Task goal
Exactly the lines from the start of the data below through the line that contains "Soit $w$ une" are to be copied, with pictures left out.

• • • • • • •

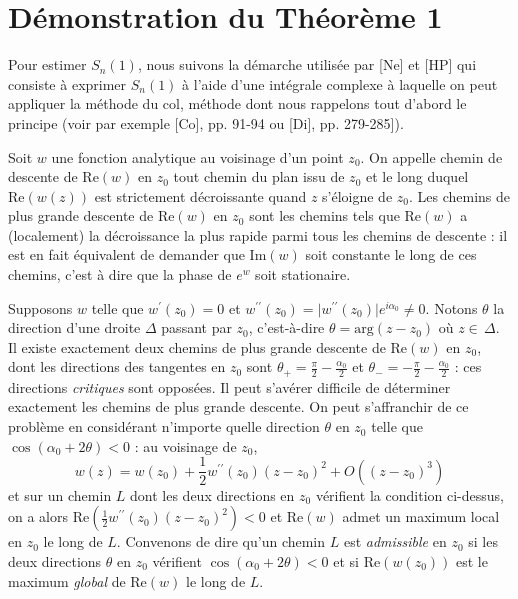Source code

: \documentclass[12pt]{article}
\newcommand{\al}{\alpha}
\begin{document}

\section{D\'emonstration du Th\'eor\`eme 1}

Pour estimer $S_n(1)$, nous suivons
la d\'emarche utilis\'ee par [Ne] et [HP] qui consiste
\`a exprimer $S_n(1)$ \`a l'aide d'une
int\'egrale complexe \`a laquelle on peut appliquer la m\'ethode du col,
m\'ethode dont nous rappelons tout d'abord le principe
(voir par exemple [Co], pp. 91-94 ou [Di], pp. 279-285]).\\ \null

Soit $w$ une fonction analytique au voisinage d'un point $z_0$. On appelle
chemin de descente de $\text{Re}(w)$ en $z_0$ tout chemin
du plan issu de $z_0$ et le long duquel
$\text{Re}(w(z))$ est strictement d\'ecroissante quand $z$ s'\'eloigne de
$z_0$. Les chemins de plus grande descente de $\text{Re}(w)$ en $z_0$ sont
les chemins
tels que $\text{Re}(w)$ a (localement) la d\'ecroissance la plus rapide parmi
tous les chemins de descente : il est en fait \'equivalent
de demander que $\text{Im}(w)$ soit constante le long de
ces chemins, c'est \`a dire que la phase de $e^w$ soit stationaire.\\ \null

Supposons $w$ telle que
$w^{\prime}(z_0)=0$ et
$w^{\prime\prime}(z_0)=\vert w^{\prime\prime}(z_0) \vert e^{i\al_0}\not=0$.
Notons $\theta$ la direction d'une droite $\Delta$
passant par $z_0$, c'est-\`a-dire
$\theta=\text{arg}(z-z_0)$ o\`u $z\in\,\Delta$. Il existe exactement deux
chemins de
plus grande descente de $\text{Re}(w)$
en $z_0$, dont les directions des tangentes en $z_0$ sont
$\theta_+=\frac{\pi}{2}-\frac{\al_0}{2}$ et
$\theta_-=-\frac{\pi}{2}-\frac{\al_0}{2}$ : ces directions
\textit{critiques}
sont oppos\'ees. Il peut s'av\'erer difficile de d\'eterminer exactement
les chemins
de plus grande descente. On peut s'affranchir de ce probl\`eme
en consid\'erant n'importe quelle direction $\theta$ en $z_0$
telle que $\cos(\al_0+2\theta)<0$ : au voisinage de $z_0$,
$$
w(z)=w(z_0)+\frac{1}{2} w^{\prime\prime}(z_0) (z-z_0)^2+O((z-z_0)^3)
$$
et sur un chemin $L$ dont les deux directions en $z_0$ v\'erifient la
condition ci-dessus,
on a alors $\text{Re}(\frac{1}{2} w^{\prime\prime}(z_0)(z-z_0)^2)<0$
et $\text{Re}(w)$ admet un maximum local en $z_0$ le long de $L$.
Convenons de dire qu'un chemin $L$ est \textit{admissible} en $z_0$
si les deux directions
$\theta$ en $z_0$ v\'erifient $\cos(\al_0+2\theta)<0$
et si $\text{Re}(w(z_0))$ est le maximum \textit{global} de $\text{Re}(w)$
le long de $L$.\\
\end{document}
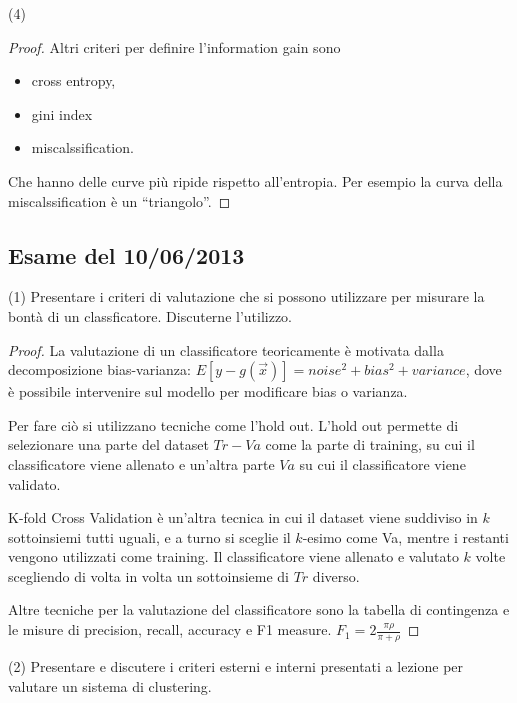 \documentclass[12pt,a4paper,oneside]{book}
\begin{document}
\begin{exercise}{(4)}
\begin{proof}
        Altri criteri per definire l'information gain sono
        \begin{itemize}
            \item cross entropy,
            \item gini index
            \item miscalssification.
        \end{itemize}
        Che hanno delle curve più ripide rispetto all'entropia. Per
        esempio la curva della miscalssification è un ``triangolo''.
    \end{proof}
\end{exercise}

\subsection{Esame del 10/06/2013}

\begin{exercise}{(1)}
    Presentare i criteri di valutazione che si possono utilizzare per
    misurare la bontà di un classficatore. Discuterne l'utilizzo.
    
    \begin{proof}
    	La valutazione di un classificatore teoricamente è motivata dalla decomposizione bias-varianza: $E [y - g(\vec{x})] = noise^2 + bias^2 + variance$, dove è possibile intervenire sul modello per modificare bias o varianza.
    	
    	Per fare ciò si utilizzano tecniche come l'hold out. L'hold out permette di selezionare una parte del dataset $Tr - Va$ come la parte di training, su cui il classificatore viene allenato e un'altra parte $Va$ su cui il classificatore viene validato.
    	
    	K-fold Cross Validation è un'altra tecnica in cui il dataset viene suddiviso in $k$ sottoinsiemi tutti uguali, e a turno si sceglie il $k$-esimo come Va, mentre i restanti vengono utilizzati come training. Il classificatore viene allenato e valutato $k$ volte scegliendo di volta in volta un sottoinsieme di $Tr$ diverso.
    	
    	Altre tecniche per la valutazione del classificatore sono la tabella di contingenza e le misure di precision, recall, accuracy e F1 measure. $F_1 = 2 \frac{\pi \rho}{\pi + \rho}$
    \end{proof}
\end{exercise}

\begin{exercise}{(2)}
    Presentare e discutere i criteri esterni e interni presentati a
    lezione per valutare un sistema di clustering.
\end{exercise}
\end{document}
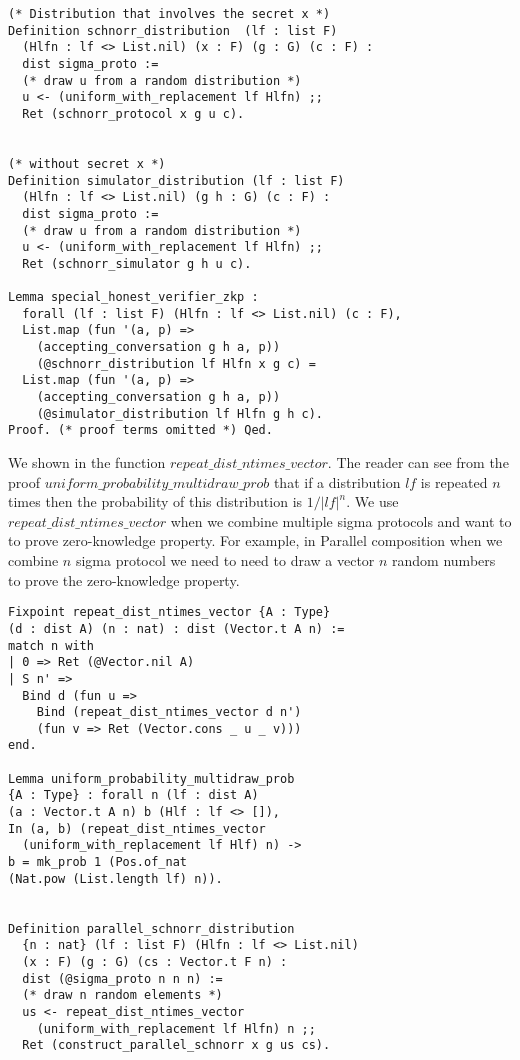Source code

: \documentclass[conference,compsoc]{IEEEtran}
\begin{document}
\begin{lstlisting}[frame=single, language=Coq, caption={Definition of Natural Number},
  label={ind_nat},captionpos=t, basicstyle=\ttfamily\footnotesize,
  abovecaptionskip=-\medskipamount]
(* Distribution that involves the secret x *)
Definition schnorr_distribution  (lf : list F) 
  (Hlfn : lf <> List.nil) (x : F) (g : G) (c : F) : 
  dist sigma_proto :=
  (* draw u from a random distribution *)
  u <- (uniform_with_replacement lf Hlfn) ;;
  Ret (schnorr_protocol x g u c).

  
(* without secret x *)
Definition simulator_distribution (lf : list F) 
  (Hlfn : lf <> List.nil) (g h : G) (c : F) : 
  dist sigma_proto :=
  (* draw u from a random distribution *)
  u <- (uniform_with_replacement lf Hlfn) ;;
  Ret (schnorr_simulator g h u c).
  
Lemma special_honest_verifier_zkp : 
  forall (lf : list F) (Hlfn : lf <> List.nil) (c : F), 
  List.map (fun '(a, p) => 
    (accepting_conversation g h a, p))
    (@schnorr_distribution lf Hlfn x g c) = 
  List.map (fun '(a, p) => 
    (accepting_conversation g h a, p))
    (@simulator_distribution lf Hlfn g h c).
Proof. (* proof terms omitted *) Qed. 
  \end{lstlisting}


We shown in the function $repeat\_dist\_ntimes\_vector$.
  The reader can see from the proof 
  $uniform\_probability\_multidraw\_prob$
  that if a distribution $lf$ is repeated 
  $n$ times then the probability of this distribution 
  is $1/|lf|^n$. We use $repeat\_dist\_ntimes\_vector$ 
  when we combine multiple sigma protocols and 
  want to to prove zero-knowledge property. For example, 
  in Parallel composition when we combine $n$ sigma protocol 
  we need to need to draw a vector $n$ random numbers to 
  prove the zero-knowledge property. 
  
  \begin{lstlisting}[frame=single, language=Coq, caption={Definition of Natural Number},
    label={ind_nat},captionpos=t, basicstyle=\ttfamily\footnotesize,
    abovecaptionskip=-\medskipamount]
Fixpoint repeat_dist_ntimes_vector {A : Type} 
(d : dist A) (n : nat) : dist (Vector.t A n) := 
match n with 
| 0 => Ret (@Vector.nil A)
| S n' => 
  Bind d (fun u => 
    Bind (repeat_dist_ntimes_vector d n')
    (fun v => Ret (Vector.cons _ u _ v)))
end.

Lemma uniform_probability_multidraw_prob 
{A : Type} : forall n (lf : dist A) 
(a : Vector.t A n) b (Hlf : lf <> []), 
In (a, b) (repeat_dist_ntimes_vector 
  (uniform_with_replacement lf Hlf) n) ->
b = mk_prob 1 (Pos.of_nat 
(Nat.pow (List.length lf) n)).


Definition parallel_schnorr_distribution  
  {n : nat} (lf : list F) (Hlfn : lf <> List.nil) 
  (x : F) (g : G) (cs : Vector.t F n) : 
  dist (@sigma_proto n n n) :=
  (* draw n random elements *)
  us <- repeat_dist_ntimes_vector 
    (uniform_with_replacement lf Hlfn) n ;;
  Ret (construct_parallel_schnorr x g us cs).
\end{lstlisting}
\end{document}
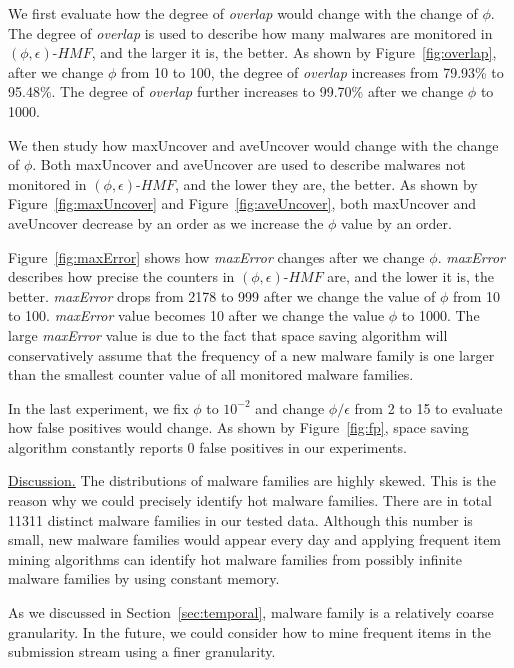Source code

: We first evaluate how the degree of \textit{overlap} would change with the change of $\phi$. 
The degree of \textit{overlap} is used to describe how many malwares are monitored in $(\phi, \epsilon)\mbox{-}HMF$, and the larger it is, the better. 
As shown by Figure~\ref{fig:overlap}, after we change $\phi$ from 10 to 100, the degree of \textit{overlap} increases from 79.93\% to 95.48\%. 
The degree of \textit{overlap} further increases to 99.70\% after we change $\phi$ to 1000. 

We then study how maxUncover and aveUncover would change with the change of $\phi$.
Both maxUncover and aveUncover are used to describe malwares not monitored in $(\phi, \epsilon)\mbox{-}HMF$, 
and the lower they are, the better. 
As shown by Figure~\ref{fig:maxUncover} and Figure~\ref{fig:aveUncover}, 
both maxUncover and aveUncover decrease by an order as we increase the $\phi$ value by an order. 

Figure~\ref{fig:maxError} shows how \textit{maxError} changes after we change $\phi$. 
\textit{maxError} describes how precise the counters in $(\phi, \epsilon)\mbox{-}HMF$ are, 
and the lower it is, the better. \textit{maxError} drops from 2178 to 999 
after we change the value of $\phi$ from 10 to 100. 
\textit{maxError} value becomes 10 after we change the value $\phi$ to 1000. 
The large \textit{maxError} value is due to the fact that space saving algorithm 
will conservatively assume that the frequency of a new malware family is one larger than the smallest counter value of all monitored malware families. 

In the last experiment, we fix $\phi$ to $10^{-2}$ 
and change $\phi/\epsilon$ from 2 to 15 to evaluate how false positives would change. 
As shown by Figure~\ref{fig:fp}, space saving algorithm constantly reports 0 false positives in our experiments. 

\underline{Discussion.}
The distributions of malware families are highly skewed. 
This is the reason why we could precisely identify hot malware families. 
There are in total 11311 distinct malware families in our tested data. 
Although this number is small, new malware families would appear every day 
and applying frequent item mining algorithms can identify hot malware families from possibly 
infinite malware families by using constant memory. 

As we discussed in Section~\ref{sec:temporal}, malware family is a relatively coarse granularity.
In the future, we could consider how to mine frequent items in the submission stream using a finer granularity. 

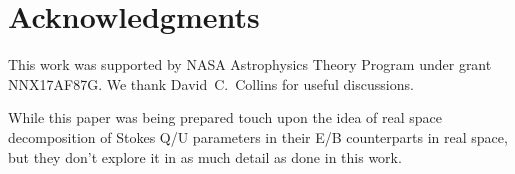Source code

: \section*{Acknowledgments}

This work was supported by NASA Astrophysics Theory Program under grant NNX17AF87G.  We thank David~C.~Collins for useful discussions.  

While this paper was being prepared \cite{2018JCAP...05..059L} touch upon the idea of real space decomposition of Stokes Q/U parameters in their E/B counterparts in real space, but they don't explore it in as much detail as done in this work.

• • • • • • •

Response to the task
Source code

: \documentclass[12pt]{article}
\newcommand{\al}{\alpha}
\begin{document}

\section{D\'emonstration du Th\'eor\`eme 1}

Pour estimer $S_n(1)$, nous suivons
la d\'emarche utilis\'ee par [Ne] et [HP] qui consiste
\`a exprimer $S_n(1)$ \`a l'aide d'une
int\'egrale complexe \`a laquelle on peut appliquer la m\'ethode du col,
m\'ethode dont nous rappelons tout d'abord le principe
(voir par exemple [Co], pp. 91-94 ou [Di], pp. 279-285]).\\ \null

Soit $w$ une fonction analytique au voisinage d'un point $z_0$. On appelle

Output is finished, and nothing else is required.